> PROBLEM TO SOLVE
Search the data for the string "commented" and gather each line it is in.

(EXERCISE DATA Opens)

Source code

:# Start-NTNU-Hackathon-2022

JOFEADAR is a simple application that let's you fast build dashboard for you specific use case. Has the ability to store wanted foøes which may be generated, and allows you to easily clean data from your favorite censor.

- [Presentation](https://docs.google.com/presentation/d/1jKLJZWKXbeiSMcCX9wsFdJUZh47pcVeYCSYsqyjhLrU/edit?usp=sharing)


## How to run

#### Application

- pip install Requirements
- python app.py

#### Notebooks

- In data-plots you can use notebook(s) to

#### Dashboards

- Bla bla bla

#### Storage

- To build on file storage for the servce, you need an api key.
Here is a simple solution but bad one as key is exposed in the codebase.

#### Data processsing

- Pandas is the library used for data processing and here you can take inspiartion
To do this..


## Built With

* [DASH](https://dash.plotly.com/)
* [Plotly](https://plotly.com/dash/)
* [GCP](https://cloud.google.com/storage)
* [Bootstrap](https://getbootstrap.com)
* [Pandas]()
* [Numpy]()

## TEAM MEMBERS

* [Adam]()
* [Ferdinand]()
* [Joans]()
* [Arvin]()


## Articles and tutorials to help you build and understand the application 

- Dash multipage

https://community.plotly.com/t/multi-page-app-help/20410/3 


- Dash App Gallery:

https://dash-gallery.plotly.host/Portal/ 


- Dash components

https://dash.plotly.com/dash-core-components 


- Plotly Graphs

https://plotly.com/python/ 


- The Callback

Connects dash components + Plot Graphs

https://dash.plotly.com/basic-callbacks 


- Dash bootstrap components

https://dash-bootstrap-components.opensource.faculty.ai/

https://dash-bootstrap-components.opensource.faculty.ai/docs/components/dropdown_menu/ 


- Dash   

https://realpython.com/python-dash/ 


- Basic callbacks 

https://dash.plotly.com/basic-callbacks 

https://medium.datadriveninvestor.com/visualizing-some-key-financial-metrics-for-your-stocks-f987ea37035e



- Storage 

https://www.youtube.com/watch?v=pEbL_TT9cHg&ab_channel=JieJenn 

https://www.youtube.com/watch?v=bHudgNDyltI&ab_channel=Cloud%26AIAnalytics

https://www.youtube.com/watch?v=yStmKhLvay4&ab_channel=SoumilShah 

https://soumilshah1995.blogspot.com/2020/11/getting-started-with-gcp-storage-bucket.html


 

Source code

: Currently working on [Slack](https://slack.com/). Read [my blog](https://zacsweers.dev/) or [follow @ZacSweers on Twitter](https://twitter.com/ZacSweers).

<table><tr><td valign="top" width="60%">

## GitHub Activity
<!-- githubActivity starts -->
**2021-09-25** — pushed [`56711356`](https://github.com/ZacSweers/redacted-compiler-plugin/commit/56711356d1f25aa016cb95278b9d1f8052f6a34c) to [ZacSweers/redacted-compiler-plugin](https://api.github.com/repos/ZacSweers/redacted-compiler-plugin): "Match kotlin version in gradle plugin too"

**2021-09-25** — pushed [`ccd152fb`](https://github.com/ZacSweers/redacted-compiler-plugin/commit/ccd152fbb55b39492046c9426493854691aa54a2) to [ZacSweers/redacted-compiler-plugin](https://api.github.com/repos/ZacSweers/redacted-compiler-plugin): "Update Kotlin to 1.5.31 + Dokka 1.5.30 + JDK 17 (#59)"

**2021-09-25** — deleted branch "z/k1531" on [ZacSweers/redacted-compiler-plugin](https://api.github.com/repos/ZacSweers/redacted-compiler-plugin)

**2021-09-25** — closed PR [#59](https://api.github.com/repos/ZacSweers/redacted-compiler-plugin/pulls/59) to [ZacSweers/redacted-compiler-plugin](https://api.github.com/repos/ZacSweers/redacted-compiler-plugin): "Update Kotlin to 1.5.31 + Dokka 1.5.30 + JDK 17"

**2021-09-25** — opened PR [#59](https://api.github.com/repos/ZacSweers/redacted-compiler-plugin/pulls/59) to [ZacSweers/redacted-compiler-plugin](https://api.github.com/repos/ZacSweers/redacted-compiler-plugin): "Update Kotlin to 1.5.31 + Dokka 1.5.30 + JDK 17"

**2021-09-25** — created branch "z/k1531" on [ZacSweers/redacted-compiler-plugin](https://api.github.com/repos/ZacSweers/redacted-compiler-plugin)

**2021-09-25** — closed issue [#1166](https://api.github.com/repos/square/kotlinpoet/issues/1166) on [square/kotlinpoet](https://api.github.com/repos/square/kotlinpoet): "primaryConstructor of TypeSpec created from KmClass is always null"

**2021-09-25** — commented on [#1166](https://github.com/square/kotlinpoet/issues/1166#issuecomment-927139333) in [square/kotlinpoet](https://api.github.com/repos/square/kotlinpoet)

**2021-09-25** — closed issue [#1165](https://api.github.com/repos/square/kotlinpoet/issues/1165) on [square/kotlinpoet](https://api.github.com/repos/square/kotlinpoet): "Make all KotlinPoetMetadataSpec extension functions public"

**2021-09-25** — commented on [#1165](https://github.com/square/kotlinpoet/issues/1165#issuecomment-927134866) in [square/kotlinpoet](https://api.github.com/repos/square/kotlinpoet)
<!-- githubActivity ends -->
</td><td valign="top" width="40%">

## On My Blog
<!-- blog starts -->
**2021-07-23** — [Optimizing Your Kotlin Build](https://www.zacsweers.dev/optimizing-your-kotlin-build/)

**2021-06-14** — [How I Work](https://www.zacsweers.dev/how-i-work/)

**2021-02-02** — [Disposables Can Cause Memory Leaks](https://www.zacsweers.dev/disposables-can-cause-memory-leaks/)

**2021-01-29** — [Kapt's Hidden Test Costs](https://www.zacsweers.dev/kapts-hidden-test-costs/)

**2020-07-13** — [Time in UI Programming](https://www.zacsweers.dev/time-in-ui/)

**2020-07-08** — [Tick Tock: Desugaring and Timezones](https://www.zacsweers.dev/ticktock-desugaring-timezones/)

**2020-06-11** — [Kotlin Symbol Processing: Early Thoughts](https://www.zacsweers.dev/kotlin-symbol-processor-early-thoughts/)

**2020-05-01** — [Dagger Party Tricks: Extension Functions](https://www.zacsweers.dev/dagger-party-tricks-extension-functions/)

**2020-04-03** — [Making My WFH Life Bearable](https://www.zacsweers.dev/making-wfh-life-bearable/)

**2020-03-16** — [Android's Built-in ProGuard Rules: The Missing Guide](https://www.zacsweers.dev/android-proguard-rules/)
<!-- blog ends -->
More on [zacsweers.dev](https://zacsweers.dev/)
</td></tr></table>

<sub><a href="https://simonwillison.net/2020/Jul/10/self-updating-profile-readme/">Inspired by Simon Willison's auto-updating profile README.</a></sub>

(EXERCISE DATA Closes)

> SOLUTION TO THIS TASK
**2021-09-25** — commented on [#1166](https://github.com/square/kotlinpoet/issues/1166#issuecomment-927139333) in [square/kotlinpoet](https://api.github.com/repos/square/kotlinpoet)
**2021-09-25** — commented on [#1165](https://github.com/square/kotlinpoet/issues/1165#issuecomment-927134866) in [square/kotlinpoet](https://api.github.com/repos/square/kotlinpoet)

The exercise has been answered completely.